Ce fut après l'une de ces tempêtes sèches que Judith remarqua, au loin, comme posée sur l'horizon, une sorte de tache rouge, celle qu'elle avait entrevue au cours de son délire. Elle crut être l'objet d'une hallucination. L'ouragan apaisé, la poussière retomba lentement et le soleil, un instant masqué, reprit ses droits.

- Uluru! lui dit Bangaree.

Le lieu désigné par le vieil homme ne semblait pas appartenir au monde réel. Pendant les jours qui suivirent, la tribu marcha en direction de la tache rouge. Mais celle-ci paraissait s'éloigner à mesure que l'on avançait, comme un rêve inaccessible.

La chaleur était parfois insoutenable. On ne se déplaçait qu'à l'aube et au crépuscule. Au plus fort de la journée, on trouvait refuge sous les arbres rares, le plus souvent dans des abris rocheux au sein de dépressions de terrain.
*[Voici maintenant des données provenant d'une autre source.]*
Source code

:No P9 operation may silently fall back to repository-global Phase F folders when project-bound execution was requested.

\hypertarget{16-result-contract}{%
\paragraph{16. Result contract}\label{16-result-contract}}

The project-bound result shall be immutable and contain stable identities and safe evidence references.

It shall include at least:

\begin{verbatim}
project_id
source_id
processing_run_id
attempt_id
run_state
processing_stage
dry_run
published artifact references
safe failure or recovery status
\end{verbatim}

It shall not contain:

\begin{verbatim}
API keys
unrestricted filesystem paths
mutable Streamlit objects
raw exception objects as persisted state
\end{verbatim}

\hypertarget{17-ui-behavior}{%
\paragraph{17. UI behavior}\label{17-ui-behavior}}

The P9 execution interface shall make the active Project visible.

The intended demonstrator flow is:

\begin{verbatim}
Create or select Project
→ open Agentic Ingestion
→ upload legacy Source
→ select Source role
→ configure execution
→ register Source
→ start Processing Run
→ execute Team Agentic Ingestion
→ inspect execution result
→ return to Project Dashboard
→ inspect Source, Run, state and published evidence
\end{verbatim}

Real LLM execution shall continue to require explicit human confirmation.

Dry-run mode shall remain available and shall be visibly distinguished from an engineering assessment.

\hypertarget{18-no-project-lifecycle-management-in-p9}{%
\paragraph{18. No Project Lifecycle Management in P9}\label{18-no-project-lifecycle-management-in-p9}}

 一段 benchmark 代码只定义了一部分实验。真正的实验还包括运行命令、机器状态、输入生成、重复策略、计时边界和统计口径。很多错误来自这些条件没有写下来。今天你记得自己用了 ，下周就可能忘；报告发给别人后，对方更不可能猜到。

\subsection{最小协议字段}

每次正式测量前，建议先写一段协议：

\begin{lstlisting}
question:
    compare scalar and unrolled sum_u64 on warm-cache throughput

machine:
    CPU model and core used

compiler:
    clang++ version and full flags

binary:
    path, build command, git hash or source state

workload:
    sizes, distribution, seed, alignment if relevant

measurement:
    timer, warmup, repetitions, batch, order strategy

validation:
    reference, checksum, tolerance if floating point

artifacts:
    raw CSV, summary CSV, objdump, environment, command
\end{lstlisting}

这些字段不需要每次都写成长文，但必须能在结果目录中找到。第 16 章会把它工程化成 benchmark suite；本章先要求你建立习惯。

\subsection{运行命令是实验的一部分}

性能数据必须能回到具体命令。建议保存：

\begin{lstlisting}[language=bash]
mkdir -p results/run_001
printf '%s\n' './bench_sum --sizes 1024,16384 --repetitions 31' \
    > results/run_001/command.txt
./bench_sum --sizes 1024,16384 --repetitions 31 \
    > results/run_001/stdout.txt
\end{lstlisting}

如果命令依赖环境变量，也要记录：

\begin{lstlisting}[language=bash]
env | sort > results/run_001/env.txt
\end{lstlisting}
Les points d'eau étaient quasi inexistants, la soif se faisait durement sentir. L'un des bébés ne survécut pas. Son corps fut incinéré lui aussi, et ses cendres rendues à la nature.

Judith, exténuée, la gorge brûlée par la sécheresse, marchait comme un automate. L'air qui emplissait ses poumons lui semblait du plomb fondu. Cependant, devant la résistance des enfants, Judith ne se sentait pas le droit de faiblir. Malgré son épuisement, elle continuait d'avancer. Mahanee la suivait comme son ombre. Les deux filles ne parlaient pas. Il fallait garder la bouche fermée, afin d'éviter que la salive ne s'évapore.

On ne parcourait pas plus de huit ou dix kilomètres par jour. La fatigue était trop intense. Au loin, la montagne rouge flottait toujours au-dessus d'une brume de vapeur qui la faisait scintiller, comme si elle se consumait lentement sous l'ardeur du soleil. Cependant, chaque jour, sa taille augmentait imperceptiblement.

Le soir, lorsqu'elle s'écroulait sur le sol pour le bivouac, Judith avait l'impression de peser plusieurs tonnes. Ses muscles étaient douloureux, ses membres comme broyés.

Cela faisait trois jours à présent qu'ils n'avaient pu récolter la moindre goutte d'eau. Les seuls liquides qu'ils ingurgitaient provenaient de tubercules glanées en chemin, mais la sécheresse était telle que Judith avait l'impression de mâcher du coton. Elle se demanda comment ils allaient pouvoir résister s'ils ne trouvaient pas d'eau rapidement.

Au matin du quatrième jour, cependant, Bangaree déclara:

- Ce soir, nous boirons.

Avait-il dit cela pour encourager les plus faibles? Le soir venu, ils firent halte près d'une mare asséchée, cernée par des acacias et des bouquets d'arbustes d'épineux. Judith faillit éclater en sanglots. Le point d'eau sur lequel comptait Bangaree n'existait plus. Mais, une nouvelle fois, l'ingéniosité des Aborigènes surprit la jeune femme. Intriguée, elle remarqua que les autres s'étaient mis à creuser le fond de la mare. Stupéfaite, Judith vit qu'ils en retiraient des grenouilles gonflées comme des outres. Les batraciens, enterrés là par les Aborigènes, leur servaient de réserves d'eau naturelle.

Ainsi que l'avait prédit Bangaree, la tribu put se désaltérer, d'une manière surprenante toutefois. Afin que l'eau ne se perde pas, il fallait dévorer la grenouille crue. Un peu réticente, Judith finit par manger elle aussi. La soif était telle qu'elle aurait avalé n'importe quoi.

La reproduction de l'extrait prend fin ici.